Mr Justice Fraser found that Fosters, as part of their contract, were clearly obliged to provide the “Full service A-L” which meant all of the RIBA Work Stages. This meant that Fosters were therefore responsible for the identification of key requirements and constraints. A client’s budget for a project was plainly a constraint (and also probably a requirement too). If Fosters were obliged to prepare the Strategic Brief (which the Judge said that they were), this would and should have included identification of the budget as a key requirement and constraint. Both the expert architects accepted that in some, if not most projects, the budget can be a constraint.
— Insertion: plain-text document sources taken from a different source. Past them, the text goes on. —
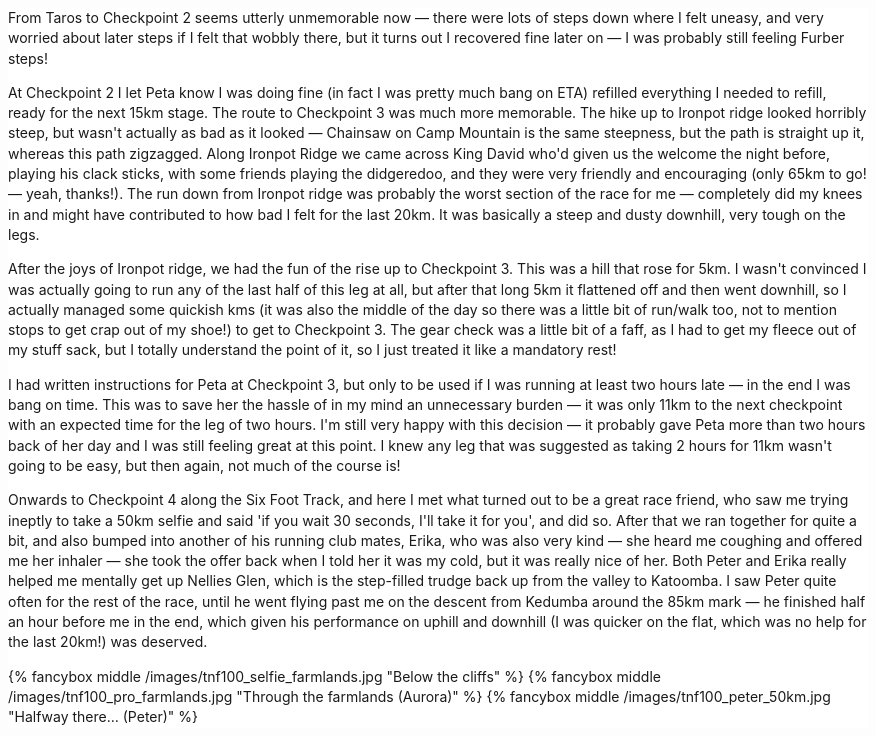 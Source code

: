 From Taros to Checkpoint 2 seems utterly unmemorable now &mdash; there were lots
of steps down where I felt uneasy, and very worried about later steps if I
felt that wobbly there, but it turns out I recovered fine later on &mdash; I was
probably still feeling Furber steps!

At Checkpoint 2 I let Peta know I was doing fine (in fact I was pretty much
bang on ETA) refilled everything I needed to refill, ready for the next 15km
stage. The route to Checkpoint 3 was much more memorable. The hike up to 
Ironpot ridge looked horribly steep, but wasn't actually as bad as it looked &mdash;
Chainsaw on Camp Mountain is the same steepness, but the path is straight up
it, whereas this path zigzagged. Along Ironpot Ridge we came across King David
who'd given us the welcome the night before, playing his clack sticks, with
some friends playing the didgeredoo, and they were very friendly and 
encouraging (only 65km to go! &mdash; yeah, thanks!). The run down from Ironpot
ridge was probably the worst section of the race for me &mdash; completely did my
knees in and might have contributed to how bad I felt for the last 20km. It
was basically a steep and dusty downhill, very tough on the legs. 

After the joys of Ironpot ridge, we had the fun of the rise up to Checkpoint 3.
This was a hill that rose for 5km. I wasn't convinced I was actually going to 
run any of the last half of this leg at all, but after that long 5km it
flattened off and then went downhill, so I actually managed some quickish
kms (it was also the middle of the day so there was a little bit of run/walk 
too, not to mention stops to get crap out of my shoe!) to get to Checkpoint 3.
The gear check was a little bit of a faff, as I had to get my fleece out of my
stuff sack, but I totally understand the point of it, so I just treated it like
a mandatory rest!

I had written instructions for Peta at Checkpoint 3, but only to be used if
I was running at least two hours late &mdash; in the end I was bang on time. 
This was to save her the hassle of in my mind an unnecessary burden &mdash; it was
only 11km to the next checkpoint with an expected time for the leg of two hours. 
I'm still very happy with this decision &mdash; it probably gave Peta more than two
hours back of her day and I was still feeling great at this point. I knew any
leg that was suggested as taking 2 hours for 11km wasn't going to be easy, but
then again, not much of the course is! 

Onwards to Checkpoint 4 along the Six Foot Track, and here I met what turned
out to be a great race friend, who saw me trying ineptly to take a 50km selfie
and said 'if you wait 30 seconds, I'll take it for you', and did so. After that
we ran together for quite a bit, and also bumped into another of his running
club mates, Erika, who was also very kind &mdash; she heard me coughing and offered
me her inhaler &mdash; she took the offer back when I told her it was my cold, but 
it was really nice of her. Both Peter and Erika really helped me mentally get
up Nellies Glen, which is the step-filled trudge back up from the valley to 
Katoomba. I saw Peter quite often for the rest of the race, until he went flying
past me on the descent from Kedumba around the 85km mark &mdash; he finished half an
hour before me in the end, which given his performance on uphill and downhill
(I was quicker on the flat, which was no help for the last 20km!) was deserved.

{% fancybox middle /images/tnf100_selfie_farmlands.jpg "Below the cliffs" %}
{% fancybox middle /images/tnf100_pro_farmlands.jpg "Through the farmlands (Aurora)" %}
{% fancybox middle /images/tnf100_peter_50km.jpg "Halfway there&hellip; (Peter)" %}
It was therefore necessary for any architect in Fosters’ position to establish whether there was a budget or not at an early stage, as that was the only way that all of the key requirements and constraints could have been identified.

Further clause 8.1 of the contract, noted that: “...the Consultant has used and shall use all the skill, care and diligence to be expected of suitably qualified and experienced architects undertaking services the like of those undertaken by the Consultant in relation to projects of the scale and character of the Development”. The “scale and character of the Development” can only be established if the existence, or absence, of a budget is also established.

Mr Justice Fraser went on to discuss what “the budget” actually was.  Obviously, the term can have many different meanings depending upon its context. The Judge said that in the context of this project (if not in all, or at least most, construction projects) “it connotes an approximate outturn cost for the project; it can also mean the approximate level of the funds available to the developer or employer”. Here, the meaning given to that phrase by the parties during 2007 and 2008 was the approximate outturn cost for the project. It could only be an approximation, certainly in the early stages of any project. Fosters said that they were architects, not costs specialists, and so could not give costs advice. That was true, but that did not mean that “budget” in the sense that it was used by these parties throughout this project was not relevant. Budget meant the amount of funds available or the amount that one wished to spend. Fosters sought to draw a distinction between a budget used by a professional firm to calculate fees, and a budget for the approximate outturn cost. What they were trying to do was to justify their use of the figure of £75 million to calculate their fees, but at the same time distinguish this from their having to design a building to within even approximate touching distance of that figure as a budget. This approach was firmly rejected.

The Judge made it clear that the brief from Mr Dhanoa was “remarkably simple”. He wanted a 500 bedroom 5 star hotel that could be built within the budget on the site he had acquired at Heathrow. The Judge agreed that the budget was not specified in the Fosters’ Appointment. The request from Mr Dhanoa to clarify his brief and requirements in the Appointment was simply ignored. However, that did not matter because Stage A required Fosters to identify their client’s requirements and possible constraints in any event. This included the budget. Even if the budget had not been communicated to Fosters by Mr Dhanoa, they had an obligation to enquire of their client whether there was a budget, and if so, what it was. That said the Judge was satisfied that the budget was communicated to Fosters. What Fosters could not do was excuse themselves from performing the services required in Stages A and B by saying the budget equated to costs, and costs were nothing to do with them as architect.

In addition to this, Mr Justice Fraser held that Fosters had negligently advised that the project could be “value engineered” down from £195m to £100m. Further, as Mr Dhanoa expected the cost-reduction to happen by value engineering, Fosters were under an obligation to advise him that it could not be done. However as the Judge himself commented, the fact that Fosters had been held to be in breach of their obligations to Mr Dhanoa was but one step along the road to the recovery of damages.